* TRY IT *
Your task is to copy each line of the material below that includes "Invalid".

* INPUT DATA *
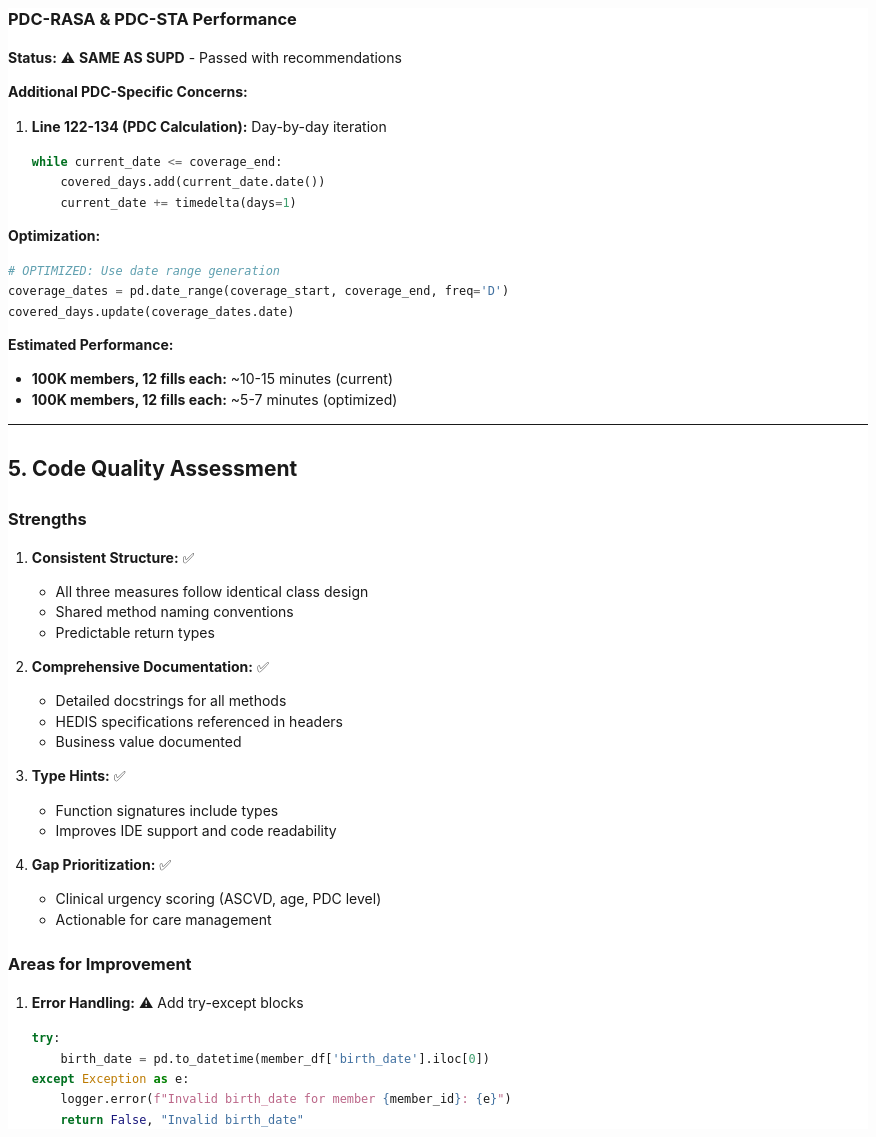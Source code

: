 
### PDC-RASA & PDC-STA Performance

**Status:** ⚠️ **SAME AS SUPD** - Passed with recommendations

**Additional PDC-Specific Concerns:**

1. **Line 122-134 (PDC Calculation):** Day-by-day iteration
   ```python
   while current_date <= coverage_end:
       covered_days.add(current_date.date())
       current_date += timedelta(days=1)
   ```

**Optimization:**
```python
# OPTIMIZED: Use date range generation
coverage_dates = pd.date_range(coverage_start, coverage_end, freq='D')
covered_days.update(coverage_dates.date)
```

**Estimated Performance:**
- **100K members, 12 fills each:** ~10-15 minutes (current)
- **100K members, 12 fills each:** ~5-7 minutes (optimized)

---

## 5. Code Quality Assessment

### Strengths

1. **Consistent Structure:** ✅
   - All three measures follow identical class design
   - Shared method naming conventions
   - Predictable return types

2. **Comprehensive Documentation:** ✅
   - Detailed docstrings for all methods
   - HEDIS specifications referenced in headers
   - Business value documented

3. **Type Hints:** ✅
   - Function signatures include types
   - Improves IDE support and code readability

4. **Gap Prioritization:** ✅
   - Clinical urgency scoring (ASCVD, age, PDC level)
   - Actionable for care management

### Areas for Improvement

1. **Error Handling:** ⚠️ Add try-except blocks
   ```python
   try:
       birth_date = pd.to_datetime(member_df['birth_date'].iloc[0])
   except Exception as e:
       logger.error(f"Invalid birth_date for member {member_id}: {e}")
       return False, "Invalid birth_date"
   ```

* RESULT OF THE TASK *
       logger.error(f"Invalid birth_date for member {member_id}: {e}")
       return False, "Invalid birth_date"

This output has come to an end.